Attribute Type Notes
wildtype str Reference sequence
genotypes np.ndarray[object] Length n, dtype object of str
phenotypes np.ndarray[float64] Length n
stdeviations np.ndarray[float64] Length n, NaN by default
n_replicates np.ndarray[int64] Length n, 1 by default
mutations dict[int, list[str] \| None] Per-site alphabets
site_labels list[str] Length L
length int L, the wildtype length
n int n, the number of genotypes
encoding_table pd.DataFrame Lazy, schema-locked, cached
binary_packed np.ndarray[uint8] Shape (n, n_bits), lazy, cached
binary np.ndarray[object] Length n, dtype object of '0'/'1' strings, lazy, cached
n_mutations np.ndarray[int64] Per-genotype Hamming weight
data pd.DataFrame Lazy, cached, see the data column
stdeviation_map StandardDeviationMap View returning raw stdeviations
standard_error_map StandardErrorMap View returning std / sqrt(n_replicates)

data columns

The data property returns a DataFrame with these columns, in order:

Column dtype
genotypes string
phenotypes float64
stdeviations float64
n_replicates Int64
binary string
n_mutations Int64

from_dataframe

@classmethod
def from_dataframe(
    cls,
    df: pd.DataFrame,
    *,
    wildtype: str | None = None,
    mutations: Mapping[int, list[str] | None] | None = None,
    site_labels: list[str] | None = None,
    include_binary: bool = True,
) -> GenotypePhenotypeMap

Hydrate a GenotypePhenotypeMap from a pandas DataFrame.

Required columns: genotypes, phenotypes.
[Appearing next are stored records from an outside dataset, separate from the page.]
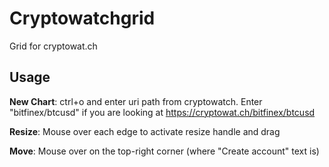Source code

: # Cryptowatchgrid

Grid for cryptowat.ch

## Usage

**New Chart**: ctrl+o and enter uri path from cryptowatch. Enter "bitfinex/btcusd" if you are looking at https://cryptowat.ch/bitfinex/btcusd

**Resize**: Mouse over each edge to activate resize handle and drag

**Move**: Mouse over on the top-right corner (where "Create account" text is)
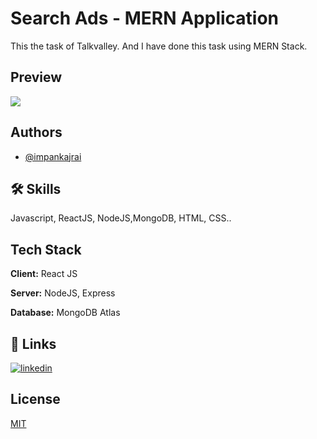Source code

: 
# Search Ads - MERN Application

This the task of Talkvalley. And I have done this task using MERN Stack.


## Preview

![](https://github.com/impankajrai/searchAds-task/blob/main/Frontend/public/project%20view.gif=200x)


## Authors

- [@impankajrai](https://www.github.com/impankajrai)


## 🛠 Skills
Javascript, ReactJS, NodeJS,MongoDB, HTML, CSS..


## Tech Stack

**Client:** React JS

**Server:** NodeJS, Express

**Database:** MongoDB Atlas


## 🔗 Links

[![linkedin](https://img.shields.io/badge/linkedin-0A66C2?style=for-the-badge&logo=linkedin&logoColor=white)](https://www.linkedin.com/in/impankajrai/)



## License

[MIT](https://choosealicense.com/licenses/mit/)

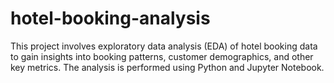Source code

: # hotel-booking-analysis
This project involves exploratory data analysis (EDA) of hotel booking data to gain insights into booking patterns, customer demographics, and other key metrics. The analysis is performed using Python and Jupyter Notebook.
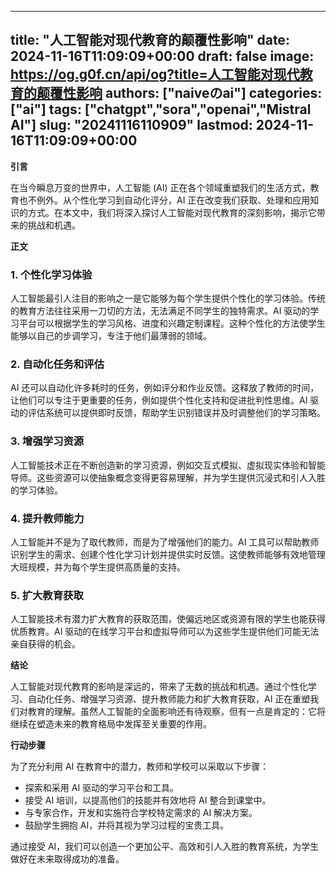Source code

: 
---
title: "人工智能对现代教育的颠覆性影响"
date: 2024-11-16T11:09:09+00:00
draft: false
image: https://og.g0f.cn/api/og?title=人工智能对现代教育的颠覆性影响
authors: ["naiveのai"]
categories: ["ai"]
tags: ["chatgpt","sora","openai","Mistral AI"]
slug: "20241116110909"
lastmod: 2024-11-16T11:09:09+00:00
---
**引言**

在当今瞬息万变的世界中，人工智能 (AI) 正在各个领域重塑我们的生活方式，教育也不例外。从个性化学习到自动化评分，AI 正在改变我们获取、处理和应用知识的方式。在本文中，我们将深入探讨人工智能对现代教育的深刻影响，揭示它带来的挑战和机遇。

**正文**

### 1. 个性化学习体验

人工智能最引人注目的影响之一是它能够为每个学生提供个性化的学习体验。传统的教育方法往往采用一刀切的方法，无法满足不同学生的独特需求。AI 驱动的学习平台可以根据学生的学习风格、进度和兴趣定制课程。这种个性化的方法使学生能够以自己的步调学习，专注于他们最薄弱的领域。

### 2. 自动化任务和评估

AI 还可以自动化许多耗时的任务，例如评分和作业反馈。这释放了教师的时间，让他们可以专注于更重要的任务，例如提供个性化支持和促进批判性思维。AI 驱动的评估系统可以提供即时反馈，帮助学生识别错误并及时调整他们的学习策略。

### 3. 增强学习资源

人工智能技术正在不断创造新的学习资源，例如交互式模拟、虚拟现实体验和智能导师。这些资源可以使抽象概念变得更容易理解，并为学生提供沉浸式和引人入胜的学习体验。

### 4. 提升教师能力

人工智能并不是为了取代教师，而是为了增强他们的能力。AI 工具可以帮助教师识别学生的需求、创建个性化学习计划并提供实时反馈。这使教师能够有效地管理大班规模，并为每个学生提供高质量的支持。

### 5. 扩大教育获取

人工智能技术有潜力扩大教育的获取范围，使偏远地区或资源有限的学生也能获得优质教育。AI 驱动的在线学习平台和虚拟导师可以为这些学生提供他们可能无法亲自获得的机会。

**结论**

人工智能对现代教育的影响是深远的，带来了无数的挑战和机遇。通过个性化学习、自动化任务、增强学习资源、提升教师能力和扩大教育获取，AI 正在重塑我们对教育的理解。虽然人工智能的全面影响还有待观察，但有一点是肯定的：它将继续在塑造未来的教育格局中发挥至关重要的作用。

**行动步骤**

为了充分利用 AI 在教育中的潜力，教师和学校可以采取以下步骤：

* 探索和采用 AI 驱动的学习平台和工具。
* 接受 AI 培训，以提高他们的技能并有效地将 AI 整合到课堂中。
* 与专家合作，开发和实施符合学校特定需求的 AI 解决方案。
* 鼓励学生拥抱 AI，并将其视为学习过程的宝贵工具。

通过接受 AI，我们可以创造一个更加公平、高效和引人入胜的教育系统，为学生做好在未来取得成功的准备。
Optional: stdeviations, n_replicates. Other columns are ignored.

wildtype may be omitted if the DataFrame attrs carry a "wildtype" key. Otherwise it must be provided.

get_missing_genotypes

def get_missing_genotypes(self) -> np.ndarray

Returns a numpy object array of genotype strings that are in the full Cartesian product of mutations but not in self.genotypes. Respects the SpaceTooLargeError guard; for huge spaces, use enumerate_genotypes_str(..., allow_huge=True) directly.

validate_encoding_table

def validate_encoding_table(table: pd.DataFrame) -> None

Raises SchemaError if the table is missing required columns, has NaN in site_index or binary_index_stop, or if binary_index_stop disagrees with the implied total bit count. Returns None on success.

Use this when you build an encoding table externally (or read one from a third-party source) and want to confirm it matches the schema before feeding it into genotypes_to_binary_packed.